Anderson: Bright future for black astronauts
ATLANTA, Georgia (CNN) -- Astronaut Michael Anderson saw a "really bright" future for African-American astronauts in space.
In an interview Wednesday night, Anderson, the only black crew member on space shuttle Columbia, pointed out that three other black astronauts were scheduled to be on shuttle flights in the next year.
In addition, some of the research the crew was conducting onboard Columbia had an important benefit for black males. A bioreactor on the space shuttle was growing cells of prostate cancer, which has a high rate among African-Americans.
"Hopefully, from some of the research we're doing up here, we can really help out in those areas," Anderson told National Public Radio's Tavis Smiley in what was the astronaut's last national interview.
As the payload manager, Anderson managed the hundreds of science experiments in the laboratory.
"With the help of all my crewmates, that's where we spend most of our time each day, in the payload bay working on those experiments," Anderson told NPR from Columbia.
He said his job began well before the mission, making sure the payloads were designed properly so the astronauts could get accurate results.
"So far, I have to tell you, we've been really pleased with what we're seeing," Anderson said. "We're exceeding almost all of our expectations, and we're getting some really good science."
Astronaut Robert Curbeam was scheduled to fly on a shuttle mission in the next few months, and Joan Higginbotham was scheduled to be on a shuttle mission later in the year. Early next year, astronaut Stephanie Wilson was scheduled to fly.
"It looks like the future's really bright," Anderson said.
Anderson's sister said Saturday she was still grappling with the report of her brother's presumed death. The news, she told a reporter, "hasn't set in yet, and it probably won't until I hear something very definite."
As she spoke, Joanne, who would not give her last name, was wearing a T-shirt emblazoned with the names of the seven space shuttle Columbia astronauts. Beside her was an autographed photograph of her brother that he had given her before launch.
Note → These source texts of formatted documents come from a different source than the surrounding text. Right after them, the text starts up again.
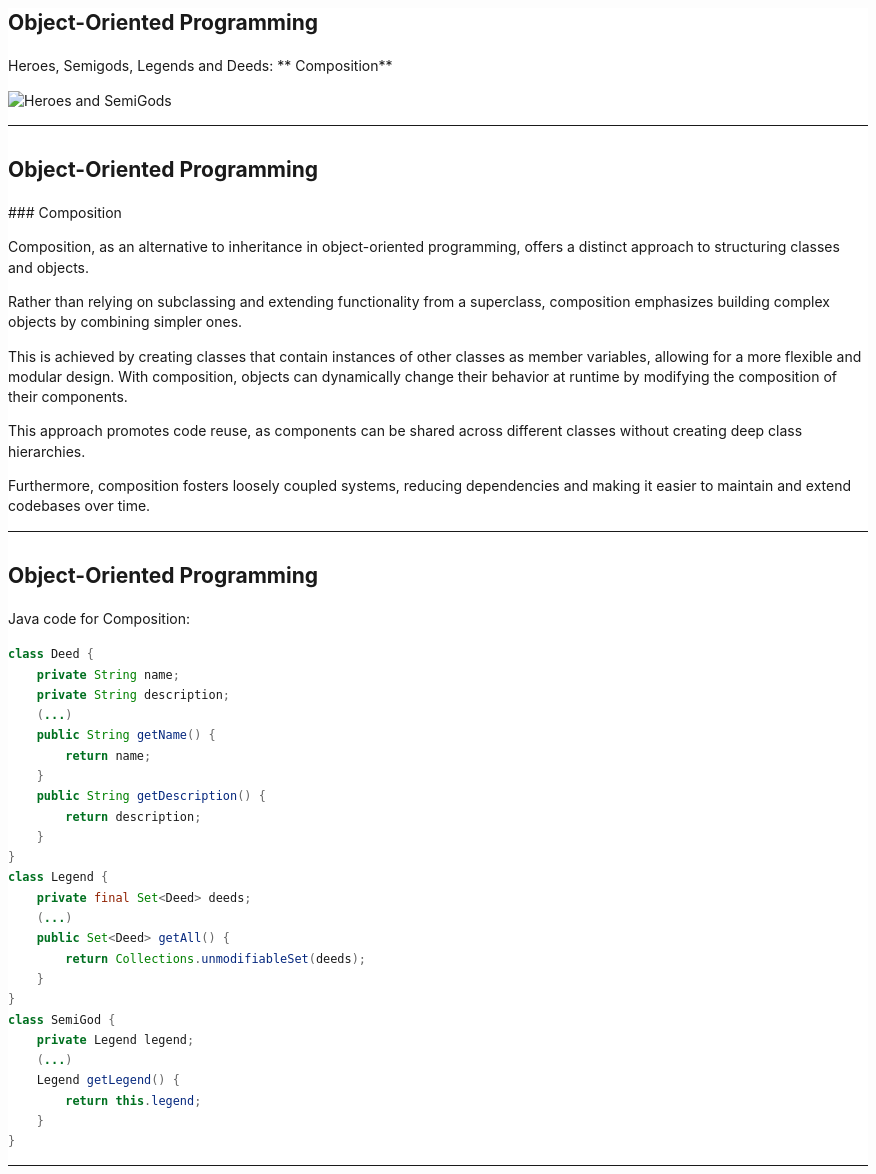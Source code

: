 ## Object-Oriented Programming

Heroes, Semigods, Legends and Deeds: ** Composition**

![Heroes and SemiGods](/images/model/4_heroes-semigods-legends-deeds.svg)

---

## Object-Oriented Programming

### Composition

Composition, as an alternative to inheritance in object-oriented programming, offers a distinct approach to structuring classes and objects.

Rather than relying on subclassing and extending functionality from a superclass, composition emphasizes building complex objects by combining simpler ones.

This is achieved by creating classes that contain instances of other classes as member variables, allowing for a more flexible and modular design. With composition, objects can dynamically change their behavior at runtime by modifying the composition of their components.

This approach promotes code reuse, as components can be shared across different classes without creating deep class hierarchies.

Furthermore, composition fosters loosely coupled systems, reducing dependencies and making it easier to maintain and extend codebases over time.

---

## Object-Oriented Programming

Java code for Composition:

```java
class Deed {
    private String name;
    private String description;
    (...)
    public String getName() {
        return name;
    }
    public String getDescription() {
        return description;
    }
}
class Legend {
    private final Set<Deed> deeds;
    (...)
    public Set<Deed> getAll() {
        return Collections.unmodifiableSet(deeds);
    }
}
class SemiGod {
    private Legend legend;
    (...)
    Legend getLegend() {
        return this.legend;
    }
}
```
---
"The United States of America has many, many problems -- racism is one of them," she said, "but only in America could he have achieved what he did achieve."
Becoming an astronaut was what her brother "dreamed of doing most of his life," she said, adding that he made sacrifices to achieve that goal and always knew he'd reach it. "It was a future reality to him. We knew when he set his sights on that, that that's what he would do."
Joanne said her family lives in different areas of the country, making the experience more difficult to bear. But, she said, the family would travel to join with Michael's wife and two children, who had been preparing to greet Michael upon his return when they heard the news.